[Stored data entries]
• • • •
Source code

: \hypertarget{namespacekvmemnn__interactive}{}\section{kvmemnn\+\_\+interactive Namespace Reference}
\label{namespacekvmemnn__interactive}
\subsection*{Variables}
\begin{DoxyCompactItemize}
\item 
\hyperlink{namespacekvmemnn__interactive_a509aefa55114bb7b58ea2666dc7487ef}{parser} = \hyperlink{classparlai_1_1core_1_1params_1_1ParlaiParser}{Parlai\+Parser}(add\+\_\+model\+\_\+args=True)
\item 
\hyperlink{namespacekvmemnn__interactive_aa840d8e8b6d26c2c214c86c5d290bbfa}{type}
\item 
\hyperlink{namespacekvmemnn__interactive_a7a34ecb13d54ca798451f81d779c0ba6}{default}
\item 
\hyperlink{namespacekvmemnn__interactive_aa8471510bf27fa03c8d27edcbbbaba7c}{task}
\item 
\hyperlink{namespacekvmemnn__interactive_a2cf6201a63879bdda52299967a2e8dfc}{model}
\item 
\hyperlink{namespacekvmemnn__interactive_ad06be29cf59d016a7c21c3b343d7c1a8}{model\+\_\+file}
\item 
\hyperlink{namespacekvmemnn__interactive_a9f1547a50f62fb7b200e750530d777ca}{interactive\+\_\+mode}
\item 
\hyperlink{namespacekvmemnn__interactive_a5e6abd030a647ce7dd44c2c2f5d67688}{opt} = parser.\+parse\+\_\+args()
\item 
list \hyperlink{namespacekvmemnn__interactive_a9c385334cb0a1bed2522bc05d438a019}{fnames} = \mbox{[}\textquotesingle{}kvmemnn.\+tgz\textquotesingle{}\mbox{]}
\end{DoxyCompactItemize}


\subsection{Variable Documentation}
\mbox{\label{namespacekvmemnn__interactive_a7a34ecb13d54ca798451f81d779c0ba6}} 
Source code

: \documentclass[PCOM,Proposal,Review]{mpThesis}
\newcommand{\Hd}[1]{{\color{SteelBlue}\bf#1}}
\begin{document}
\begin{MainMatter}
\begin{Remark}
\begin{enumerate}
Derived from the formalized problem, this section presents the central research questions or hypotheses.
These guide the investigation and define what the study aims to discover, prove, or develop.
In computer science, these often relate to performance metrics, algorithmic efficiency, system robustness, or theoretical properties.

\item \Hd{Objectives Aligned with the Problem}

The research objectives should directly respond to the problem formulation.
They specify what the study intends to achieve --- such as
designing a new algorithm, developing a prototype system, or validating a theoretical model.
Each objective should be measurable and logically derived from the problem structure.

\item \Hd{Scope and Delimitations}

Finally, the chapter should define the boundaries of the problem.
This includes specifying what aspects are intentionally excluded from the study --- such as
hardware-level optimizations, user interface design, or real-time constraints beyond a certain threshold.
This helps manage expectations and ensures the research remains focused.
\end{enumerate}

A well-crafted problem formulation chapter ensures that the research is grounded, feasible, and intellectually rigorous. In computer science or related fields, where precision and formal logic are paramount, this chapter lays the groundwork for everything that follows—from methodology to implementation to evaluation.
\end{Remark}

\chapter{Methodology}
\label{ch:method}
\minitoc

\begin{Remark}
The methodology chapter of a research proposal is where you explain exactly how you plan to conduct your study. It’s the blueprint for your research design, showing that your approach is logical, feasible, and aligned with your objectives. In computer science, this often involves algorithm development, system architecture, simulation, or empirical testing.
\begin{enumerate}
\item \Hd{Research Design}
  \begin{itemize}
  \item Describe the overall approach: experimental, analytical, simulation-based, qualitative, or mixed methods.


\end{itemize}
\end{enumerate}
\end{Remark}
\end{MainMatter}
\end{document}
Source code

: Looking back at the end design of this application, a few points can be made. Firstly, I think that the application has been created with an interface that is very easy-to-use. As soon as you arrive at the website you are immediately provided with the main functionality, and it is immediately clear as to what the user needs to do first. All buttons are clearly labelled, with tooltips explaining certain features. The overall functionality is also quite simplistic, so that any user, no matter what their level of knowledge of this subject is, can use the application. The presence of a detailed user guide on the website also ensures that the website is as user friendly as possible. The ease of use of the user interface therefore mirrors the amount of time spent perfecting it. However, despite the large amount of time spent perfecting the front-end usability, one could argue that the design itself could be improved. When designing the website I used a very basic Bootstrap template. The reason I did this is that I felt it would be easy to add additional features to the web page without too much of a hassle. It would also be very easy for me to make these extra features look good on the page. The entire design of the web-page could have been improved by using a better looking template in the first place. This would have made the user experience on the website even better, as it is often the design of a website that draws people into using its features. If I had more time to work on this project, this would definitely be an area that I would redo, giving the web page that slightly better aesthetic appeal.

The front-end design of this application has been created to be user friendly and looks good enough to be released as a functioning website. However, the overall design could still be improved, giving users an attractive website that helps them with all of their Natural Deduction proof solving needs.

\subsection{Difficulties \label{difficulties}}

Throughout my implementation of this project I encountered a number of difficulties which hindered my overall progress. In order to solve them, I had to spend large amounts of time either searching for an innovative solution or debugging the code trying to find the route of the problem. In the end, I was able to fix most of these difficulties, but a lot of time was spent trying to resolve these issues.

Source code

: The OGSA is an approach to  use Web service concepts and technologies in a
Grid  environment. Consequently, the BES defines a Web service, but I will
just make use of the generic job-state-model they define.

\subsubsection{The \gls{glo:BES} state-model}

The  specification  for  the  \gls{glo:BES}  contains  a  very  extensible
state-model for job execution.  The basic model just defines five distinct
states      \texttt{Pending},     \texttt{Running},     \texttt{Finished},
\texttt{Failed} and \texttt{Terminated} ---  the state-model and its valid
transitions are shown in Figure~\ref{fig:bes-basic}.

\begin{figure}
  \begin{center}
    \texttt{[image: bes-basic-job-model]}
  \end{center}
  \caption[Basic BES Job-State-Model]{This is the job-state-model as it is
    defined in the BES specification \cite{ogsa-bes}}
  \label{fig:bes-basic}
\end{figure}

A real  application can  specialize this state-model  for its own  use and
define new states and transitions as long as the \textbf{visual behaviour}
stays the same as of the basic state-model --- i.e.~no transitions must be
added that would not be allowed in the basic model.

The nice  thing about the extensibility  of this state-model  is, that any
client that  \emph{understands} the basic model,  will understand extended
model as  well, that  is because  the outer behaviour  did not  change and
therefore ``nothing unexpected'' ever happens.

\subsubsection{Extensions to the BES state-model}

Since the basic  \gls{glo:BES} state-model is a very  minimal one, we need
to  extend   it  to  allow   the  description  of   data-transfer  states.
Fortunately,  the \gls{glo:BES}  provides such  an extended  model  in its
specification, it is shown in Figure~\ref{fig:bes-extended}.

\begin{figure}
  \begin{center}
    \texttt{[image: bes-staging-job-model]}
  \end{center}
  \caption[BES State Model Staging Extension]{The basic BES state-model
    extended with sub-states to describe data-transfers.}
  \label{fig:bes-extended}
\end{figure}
• • • •
▶ Exercise requirements: What you write must match the records above exactly, line for line.

▶ Expected answer:
Source code

: \hypertarget{namespacekvmemnn__interactive}{}\section{kvmemnn\+\_\+interactive Namespace Reference}
\label{namespacekvmemnn__interactive}
\subsection*{Variables}
\begin{DoxyCompactItemize}
\item 
\hyperlink{namespacekvmemnn__interactive_a509aefa55114bb7b58ea2666dc7487ef}{parser} = \hyperlink{classparlai_1_1core_1_1params_1_1ParlaiParser}{Parlai\+Parser}(add\+\_\+model\+\_\+args=True)
\item 
\hyperlink{namespacekvmemnn__interactive_aa840d8e8b6d26c2c214c86c5d290bbfa}{type}
\item 
\hyperlink{namespacekvmemnn__interactive_a7a34ecb13d54ca798451f81d779c0ba6}{default}
\item 
\hyperlink{namespacekvmemnn__interactive_aa8471510bf27fa03c8d27edcbbbaba7c}{task}
\item 
\hyperlink{namespacekvmemnn__interactive_a2cf6201a63879bdda52299967a2e8dfc}{model}
\item 
\hyperlink{namespacekvmemnn__interactive_ad06be29cf59d016a7c21c3b343d7c1a8}{model\+\_\+file}
\item 
\hyperlink{namespacekvmemnn__interactive_a9f1547a50f62fb7b200e750530d777ca}{interactive\+\_\+mode}
\item 
\hyperlink{namespacekvmemnn__interactive_a5e6abd030a647ce7dd44c2c2f5d67688}{opt} = parser.\+parse\+\_\+args()
\item 
list \hyperlink{namespacekvmemnn__interactive_a9c385334cb0a1bed2522bc05d438a019}{fnames} = \mbox{[}\textquotesingle{}kvmemnn.\+tgz\textquotesingle{}\mbox{]}
\end{DoxyCompactItemize}


\subsection{Variable Documentation}
\mbox{\label{namespacekvmemnn__interactive_a7a34ecb13d54ca798451f81d779c0ba6}} 
Source code

: \documentclass[PCOM,Proposal,Review]{mpThesis}
\newcommand{\Hd}[1]{{\color{SteelBlue}\bf#1}}
\begin{document}
\begin{MainMatter}
\begin{Remark}
\begin{enumerate}
Derived from the formalized problem, this section presents the central research questions or hypotheses.
These guide the investigation and define what the study aims to discover, prove, or develop.
In computer science, these often relate to performance metrics, algorithmic efficiency, system robustness, or theoretical properties.

\item \Hd{Objectives Aligned with the Problem}

The research objectives should directly respond to the problem formulation.
They specify what the study intends to achieve --- such as
designing a new algorithm, developing a prototype system, or validating a theoretical model.
Each objective should be measurable and logically derived from the problem structure.

\item \Hd{Scope and Delimitations}

Finally, the chapter should define the boundaries of the problem.
This includes specifying what aspects are intentionally excluded from the study --- such as
hardware-level optimizations, user interface design, or real-time constraints beyond a certain threshold.
This helps manage expectations and ensures the research remains focused.
\end{enumerate}

A well-crafted problem formulation chapter ensures that the research is grounded, feasible, and intellectually rigorous. In computer science or related fields, where precision and formal logic are paramount, this chapter lays the groundwork for everything that follows—from methodology to implementation to evaluation.
\end{Remark}

\chapter{Methodology}
\label{ch:method}
\minitoc

\begin{Remark}
The methodology chapter of a research proposal is where you explain exactly how you plan to conduct your study. It’s the blueprint for your research design, showing that your approach is logical, feasible, and aligned with your objectives. In computer science, this often involves algorithm development, system architecture, simulation, or empirical testing.
\begin{enumerate}
\item \Hd{Research Design}
  \begin{itemize}
  \item Describe the overall approach: experimental, analytical, simulation-based, qualitative, or mixed methods.


\end{itemize}
\end{enumerate}
\end{Remark}
\end{MainMatter}
\end{document}
Source code

: Looking back at the end design of this application, a few points can be made. Firstly, I think that the application has been created with an interface that is very easy-to-use. As soon as you arrive at the website you are immediately provided with the main functionality, and it is immediately clear as to what the user needs to do first. All buttons are clearly labelled, with tooltips explaining certain features. The overall functionality is also quite simplistic, so that any user, no matter what their level of knowledge of this subject is, can use the application. The presence of a detailed user guide on the website also ensures that the website is as user friendly as possible. The ease of use of the user interface therefore mirrors the amount of time spent perfecting it. However, despite the large amount of time spent perfecting the front-end usability, one could argue that the design itself could be improved. When designing the website I used a very basic Bootstrap template. The reason I did this is that I felt it would be easy to add additional features to the web page without too much of a hassle. It would also be very easy for me to make these extra features look good on the page. The entire design of the web-page could have been improved by using a better looking template in the first place. This would have made the user experience on the website even better, as it is often the design of a website that draws people into using its features. If I had more time to work on this project, this would definitely be an area that I would redo, giving the web page that slightly better aesthetic appeal.

The front-end design of this application has been created to be user friendly and looks good enough to be released as a functioning website. However, the overall design could still be improved, giving users an attractive website that helps them with all of their Natural Deduction proof solving needs.

\subsection{Difficulties \label{difficulties}}

Throughout my implementation of this project I encountered a number of difficulties which hindered my overall progress. In order to solve them, I had to spend large amounts of time either searching for an innovative solution or debugging the code trying to find the route of the problem. In the end, I was able to fix most of these difficulties, but a lot of time was spent trying to resolve these issues.

Source code

: The OGSA is an approach to  use Web service concepts and technologies in a
Grid  environment. Consequently, the BES defines a Web service, but I will
just make use of the generic job-state-model they define.

\subsubsection{The \gls{glo:BES} state-model}

The  specification  for  the  \gls{glo:BES}  contains  a  very  extensible
state-model for job execution.  The basic model just defines five distinct
states      \texttt{Pending},     \texttt{Running},     \texttt{Finished},
\texttt{Failed} and \texttt{Terminated} ---  the state-model and its valid
transitions are shown in Figure~\ref{fig:bes-basic}.

\begin{figure}
  \begin{center}
    \texttt{[image: bes-basic-job-model]}
  \end{center}
  \caption[Basic BES Job-State-Model]{This is the job-state-model as it is
    defined in the BES specification \cite{ogsa-bes}}
  \label{fig:bes-basic}
\end{figure}

A real  application can  specialize this state-model  for its own  use and
define new states and transitions as long as the \textbf{visual behaviour}
stays the same as of the basic state-model --- i.e.~no transitions must be
added that would not be allowed in the basic model.

The nice  thing about the extensibility  of this state-model  is, that any
client that  \emph{understands} the basic model,  will understand extended
model as  well, that  is because  the outer behaviour  did not  change and
therefore ``nothing unexpected'' ever happens.

\subsubsection{Extensions to the BES state-model}

Since the basic  \gls{glo:BES} state-model is a very  minimal one, we need
to  extend   it  to  allow   the  description  of   data-transfer  states.
Fortunately,  the \gls{glo:BES}  provides such  an extended  model  in its
specification, it is shown in Figure~\ref{fig:bes-extended}.

\begin{figure}
  \begin{center}
    \texttt{[image: bes-staging-job-model]}
  \end{center}
  \caption[BES State Model Staging Extension]{The basic BES state-model
    extended with sub-states to describe data-transfers.}
  \label{fig:bes-extended}
\end{figure}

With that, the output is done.